Einige Länder haben kritisiert, dass ihr eigener Beitrag zum EU-Haushalt zu hoch ist und die einzelnen Mitgliedstaaten ungleich belastet werden. Zur Korrektur dieser Ungleichgewichte wurden unter anderem folgende Korrekturmechanismen eingeführt: Großbritannien werden zwei Drittel seines Nettobeitrags (Differenz zwischen den Zahlungen und Rückflüssen) erstattet. Die finanzielle Belastung aufgrund des Briten-Rabatts wird proportional zum Anteil der einzelnen Mitgliedstaaten am BNE der EU auf die übrigen Mitgliedstaaten aufgeteilt.
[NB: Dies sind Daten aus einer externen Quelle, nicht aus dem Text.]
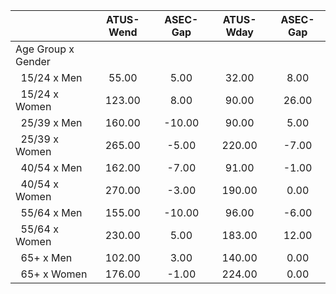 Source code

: 
|                      |    ATUS-Wend |     ASEC-Gap |    ATUS-Wday |     ASEC-Gap |
| -------------------- | :----------: | :----------: | :----------: | :----------: |
| Age Group x Gender   |              |              |              |              |
| &nbsp;&nbsp;15/24 x Men |        55.00 |         5.00 |        32.00 |         8.00 |
| &nbsp;&nbsp;15/24 x Women |       123.00 |         8.00 |        90.00 |        26.00 |
| &nbsp;&nbsp;25/39 x Men |       160.00 |       -10.00 |        90.00 |         5.00 |
| &nbsp;&nbsp;25/39 x Women |       265.00 |        -5.00 |       220.00 |        -7.00 |
| &nbsp;&nbsp;40/54 x Men |       162.00 |        -7.00 |        91.00 |        -1.00 |
| &nbsp;&nbsp;40/54 x Women |       270.00 |        -3.00 |       190.00 |         0.00 |
| &nbsp;&nbsp;55/64 x Men |       155.00 |       -10.00 |        96.00 |        -6.00 |
| &nbsp;&nbsp;55/64 x Women |       230.00 |         5.00 |       183.00 |        12.00 |
| &nbsp;&nbsp;65+ x Men |       102.00 |         3.00 |       140.00 |         0.00 |
| &nbsp;&nbsp;65+ x Women |       176.00 |        -1.00 |       224.00 |         0.00 |

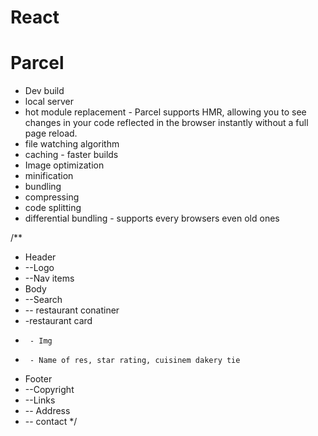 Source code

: # React

# Parcel
 - Dev build
 - local server
 - hot module replacement - Parcel supports HMR, allowing you to see changes in your code reflected in the browser instantly without a full page reload.
 - file watching algorithm
 - caching - faster builds
 - Image optimization
 - minification
 - bundling
 - compressing
 - code splitting
 - differential bundling - supports every browsers even old ones
 
/**
 * Header
 * --Logo
 * --Nav items
 * Body
 * --Search
 * -- restaurant conatiner
 *    -restaurant card
 *      - Img
 *      - Name of res, star rating, cuisinem dakery tie
 * Footer
 * --Copyright
 * --Links
 * -- Address
 * -- contact
 */ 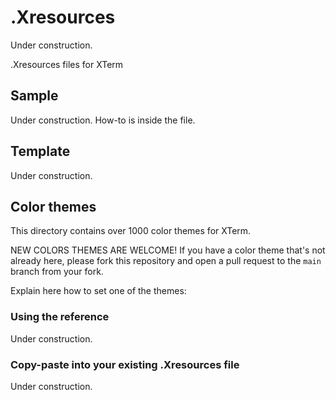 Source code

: # .Xresources

Under construction.

.Xresources files for XTerm
      
## Sample

Under construction.
How-to is inside the file.

## Template

Under construction.

## Color themes

This directory contains over 1000 color themes for XTerm.

NEW COLORS THEMES ARE WELCOME! If you have a color theme that's not already here, please fork this repository and open a pull request to the `main` branch from your fork.

Explain here how to set one of the themes:

### Using the reference

Under construction.

### Copy-paste into your existing .Xresources file

Under construction.
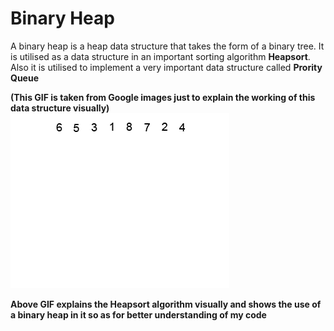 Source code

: # Binary Heap

A binary heap is a heap data structure that takes the form of a binary tree.
It is utilised as a data structure in an important sorting algorithm <strong>Heapsort</strong>.<br>
Also it is utilised to implement a very important data structure called <strong>Prority Queue</strong>

<strong>(This GIF is taken from Google images just to explain the working of this data structure visually)</strong>
![image](https://github.com/1502shivam-singh/Algorithms/blob/master/heap.gif)

<strong>Above GIF explains the Heapsort algorithm visually and shows the use of a binary heap in it so as for better understanding of my code</strong>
Seit 2002 jedoch ist dieser Betrag für Deutschland, die Niederlande, Österreich und Schweden, die ihren Beitrag zum EU-Haushalt für zu hoch hielten, auf 25 Prozent ihres eigentlichen Pflichtanteils begrenzt.
Darüber hinaus gibt es weitere Ausnahmen: Schweden und die Niederlande werden Pauschalbeträge gezahlt, beide Länder haben – wie Österreich und Deutschland auch – zudem reduzierte Mehrwertsteuer-Abrufsätze vereinbart.
Die Europäische Union hat 2010 nach eigenen Angaben 127,795 Milliarden Euro eingenommen. Für 2012 ist eine Steigerung der Einnahme auf 129,088 Milliarden Euro geplant.
„Das ist ein völlig inakzeptabler Vorschlag der Kommission. Er kommt zu einer Zeit, in der die meisten EU-Mitgliedstaaten schwierige Entscheidungen treffen, um die öffentlichen Ausgaben zu senken“, kritisierte der britische Finanz-Staatssekretär Greg Clark laut einer Mitteilung. Die von Brüssel geforderte Erhöhung sei umfangreicher als das Hilfspaket für das klamme Zypern in Höhe von zehn Milliarden Euro.
Für Deutschland würde die notwendige Steigerung eine zusätzliche Belastung um 2,2 Milliarden Euro bedeuten. Frankreich müsste 1,7 Milliarden Euro beisteuern, Großbritannien 1,6 Milliarden und Italien 1,3 Milliarden. Budgetfragen sind der EU stets äußerst umstritten. Erst im vergangenen Dezember hatten sich die 27 EU-Staaten nach langem Kampf mit dem Europaparlament auf den Haushalt 2013 geeinigt. Er hat nach damaligen Angaben einen Umfang von 132,8 Milliarden Euro, nun sollen es also 144 Milliarden Euro werden.